The System of Rice Intensification (SRI) is a methodology aimed at providing good conditions to unearth the optimum genetic potential of the rice plant which eventually increases the yield of rice produced in farming. SRI is a methodology for increasing the productivity of rice by changing the management of plants, soil, water and nutrients. It was developed in 1983 by the French Jesuit Father Henri De Laulanie in Madagascar. The principles of SRI include applying a minimum quantity of water and the individual transplanting of very young seedlings in a square pattern. The central principles of SRI accordingly6 are:

  • Rice field soils should be kept moist rather than continuously saturated before reproductive stage, minimising anaerobic conditions, as this avoids the suffocation and degeneration of rice plant roots and also supports more abundant and diverse populations of aerobic soil organisms that provide multiple benefits to the plants. and supports the growth and diversity of aerobic soil organisms;
  • Rice plants should be planted singly and spaced optimally, widely (preferably 25 cm × 25 cm) to permit more growth of roots and canopy and keep all leaves photosynthetically active, increase panicle bearing primary tillers per area, more filled grains and as well as higher grain weight; and
  • Rice seedling should be transplanted when young less than 15 days old (preferably 8-12 days old) with just two leaves, quickly, shallow and carefully, to avoid trauma to roots and to minimize transplant shock.

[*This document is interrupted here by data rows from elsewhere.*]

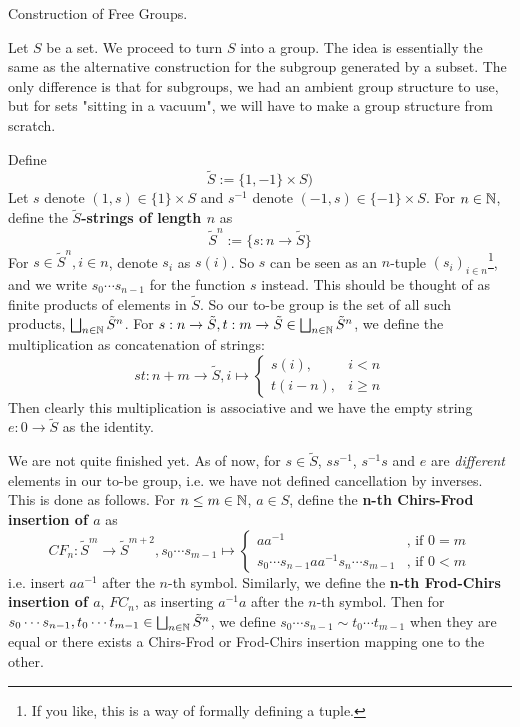 \documentclass[../../book.tex]{subfiles}
\begin{document}
\begin{ex} \dolater Construction of Free Groups. 

    Let $S$ be a set. We proceed to turn $S$ into a group.
    The idea is essentially the same as the alternative 
    construction for the subgroup generated by a subset.
    The only difference is that for subgroups, 
    we had an ambient group structure to use,
    but for sets "sitting in a vacuum", 
    we will have to make a group structure from scratch.
    
    Define 
    \[\tilde{S} := \{1,-1\}\times S)\]
    Let $s$ denote $(1,s) \in \{1\} \times S$ and
    $s^{-1}$ denote $(-1,s) \in \{-1\} \times S$. 
    For $n \in \mathbb{N}$, define the \textbf{$\tilde{S}$-strings of length $n$} as
    \[
        \tilde{S}^n := \{ s : n \to \tilde{S} \}
    \]
    For $s \in \tilde{S}^n, i \in n$, denote $s_i$ as $s(i)$.
    So $s$ can be seen as an $n$-tuple $(s_i)_{i \in n}$\footnote{If you like,
    this is a way of formally
    defining a tuple.},
    and we write $s_0\cdots s_{n-1}$ for the function $s$ instead.
    This should be thought of as finite products of elements in $\tilde{S}$.
    So our to-be group is the set of all such products, 
    $\bigsqcup_{n \in \mathbb{N}} \tilde{S}^n$.
    For 
    $s : n \to \tilde{S}, t : m \to \tilde{S} \in \bigsqcup_{n \in \mathbb{N}} \tilde{S}^n$,
    we define the multiplication as concatenation of strings: 
    \[
        st : n+m \to \tilde{S}, i \mapsto 
        \begin{cases}
            s(i), & i < n \\
            t(i-n), & i \geq n
        \end{cases}
    \]
    Then clearly this multiplication is associative and 
    we have the empty string $e : 0 \to \tilde{S}$ as the identity. 
    
    We are not quite finished yet.
    As of now, for $s \in \tilde{S}$, 
    $ss^{-1}$, $s^{-1}s$ and $e$ are \emph{different} elements in our to-be group,
    i.e. we have not defined cancellation by inverses. 
    This is done as follows. 
    For $n \leq m \in \mathbb{N}$, $a \in S$,  
    define the \textbf{n-th Chirs-Frod insertion of $a$}
    as 
    \[
        CF_n : \tilde{S}^m \to \tilde{S}^{m+2}, 
        s_0\cdots s_{m-1} \mapsto 
        \begin{cases}
        aa^{-1} & \text{, if } 0 = m\\
        s_0 \cdots s_{n-1} a a^{-1} s_n \cdots s_{m-1} & \text{, if } 0 < m
        \end{cases}
    \]
    i.e. insert $aa^{-1}$ after the $n$-th symbol. 
    Similarly, we define the \textbf{n-th Frod-Chirs insertion of $a$}, $FC_n$, 
    as inserting $a^{-1}a$ after the $n$-th symbol. 
    Then for 
    $s_0\cdots s_{n-1}, t_0\cdots t_{m-1} \in \bigsqcup_{n \in \mathbb{N}} \tilde{S}^n$, 
    we define $s_0\cdots s_{n-1} \sim t_0\cdots t_{m-1}$ when
    they are equal or there exists a Chirs-Frod or Frod-Chirs insertion
    mapping one to the other. 
    

\end{ex}
\end{document}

SRI will be defined technically by key practices (principles) mentioned above, but not a fixed package to be followed strictly. Even though only a part of key practices is adopted, it can be considered as SRI as far as SRI effects appear. The principles of SRI originally proposed by Fr. Henri de Laulanié in 1983 are adhered to when chemical fertilizer is used in addition to the key principles of SRI.6 Quite recently, proponents of SRI are advocating for the use of compost or manure instead of the chemical fertilizer. The organic materials i.e. compost or manure improves soil fertility and enhances biological activity. In fact, they considered the use of the compost with the key SRI principles as the most preferable and ideal SRI.6 Changes in crop establishment as well as soil amendment have important implications for grain yield and farm operations, including primary tillage, seedbed preparation, planting, weeding, and water management. Only 20 percent of rice area in Ghana was transplanted ,7 while half of rice area was still planted through broadcasting and 30 percent through dibbling or drilling in the 2012 cropping calendar. The broadcasted rice fields are usually flooded continuously and weeds are hand pulled without the use of hoe.

Materials and Methods

Experimental Site

The trial was carried out during the 2014 dry season from January to June on the Golinga irrigation field at Golinga about 15 km from Tamale in the Tolon District in the Northern Region of Ghana. Golinga lies on an altitude of 183 m above sea level within latitude 09°21′ 346’ N and longitude 0o56’678’ W of the equator.  It has a unimodal annual rainfall of 991 mm (in 2013 rainy season) which was evenly distributed from April to November with the peak in August and September. The mean minimum and maximum temperatures were 23.4o C and 34.5o C respectively. The minimum and maximum relative humidity of 46 % and 76.8 % were also recorded.8

Experimental Design and Treatments

The Randomized Complete Block Design (RCBD) was used in laying out the field. The total field was 378 m2 (42 m × 9 m) on the experimental site. Each block was 126 m2 (42 m × 3 m) and each plot measurement was 21 m2 (7 m × 3 m). Each block consisted of 6 randomly assigned treatment plots with 1m and 2m alleys between adjacent treatment plots in a block and adjacent blocks respectively. Each treatment was replicated three times.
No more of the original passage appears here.